應用 Ito 公式，得到 \(Y_t\) 的微分形式：

\[\begin{aligned}

dY_t &= d f(t,X_t)\\

&= \left(\frac{\partial f}{\partial t} + \frac{\partial f}{\partial x}\nu + \frac{1}{2}\frac{\partial^ 2 f}{\partial x^2}\mu^2 \right)dt + \frac{\partial f}{\partial x}\mu d B_t\\

&= P_1 dt + P_2 d B_t

\end{aligned}

若要 \(Y_t\) 的解析解可以輕松得到，可以要求 \(\frac{\partial P_1}{\partial x} = 0\) 并且 \(\frac{\partial P_2}{\partial x} = 0\)，即要求 \(P_1\) 和 \(P_2\) 隻是 \(t\) 的函數：

&\frac{\partial^ 2 f}{\partial t \partial x} + \frac{\partial^ 2 f}{\partial x^2}\nu + \frac{\partial f}{\partial x}\frac{\partial \nu}{\partial x} +

\frac{1}{2}\left(\frac{\partial^ 3 f}{\partial x^3}\mu^2 + 2\frac{\partial^ 2 f}{\partial x^2}\frac{\partial \mu}{\partial x}\mu \right) = 0 \\

&\frac{\partial^ 2 f}{\partial x^2}\mu + \frac{\partial f}{\partial x} \frac{\partial \mu}{\partial x}= 0

此時可以稱 \(Y_t\) 是“簡單”SDE。

至此，尋找解析解的過程轉換成了尋找一個非平凡函數 \(f(t,x)\)，滿足上述兩個偏微分方程。

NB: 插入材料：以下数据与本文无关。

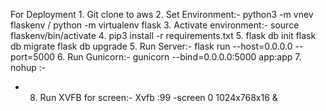 For Deployment
    1. Git clone to aws
    2. Set Environment:- python3 -m vnev flaskenv / python -m virtualenv flask
    3. Activate environment:- source flaskenv/bin/activate
    4. pip3 install -r requirements.txt
    5. flask db init    flask db migrate   flask db upgrade
    5. Run Server:- flask run --host=0.0.0.0 --port=5000
    6. Run Gunicorn:- gunicorn --bind=0.0.0.0:5000 app:app
    7. nohup :- 
* 8. Run XVFB for screen:- Xvfb :99 -screen 0 1024x768x16 &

從最簡單的形式入手，猜測 \(f(t,x)\) 符合乘法形式，即

\[f(t, x) = F(t)G(x)

那麼，偏微分方程組簡化為：

& \frac{d F}{d t}\frac{d G}{d x} + F\left(\frac{d^2 G}{d x^2}\nu + \frac{d G}{d x}\frac{\partial \nu}{\partial x} +

\frac{1}{2}\frac{d^3 G}{d x^3}\mu^2 + \frac{d^2 G}{d x^2}\frac{\partial \mu}{\partial x}\mu \right) = 0 \\

& F\left(\frac{d^2 G}{d x^2}\mu + \frac{d G}{d x} \frac{\partial \mu}{\partial x}\right)= 0

從直覺上看，突破口在第二個等式上，從第二個等式先解出 \(G\)，進而解出 \(F\)。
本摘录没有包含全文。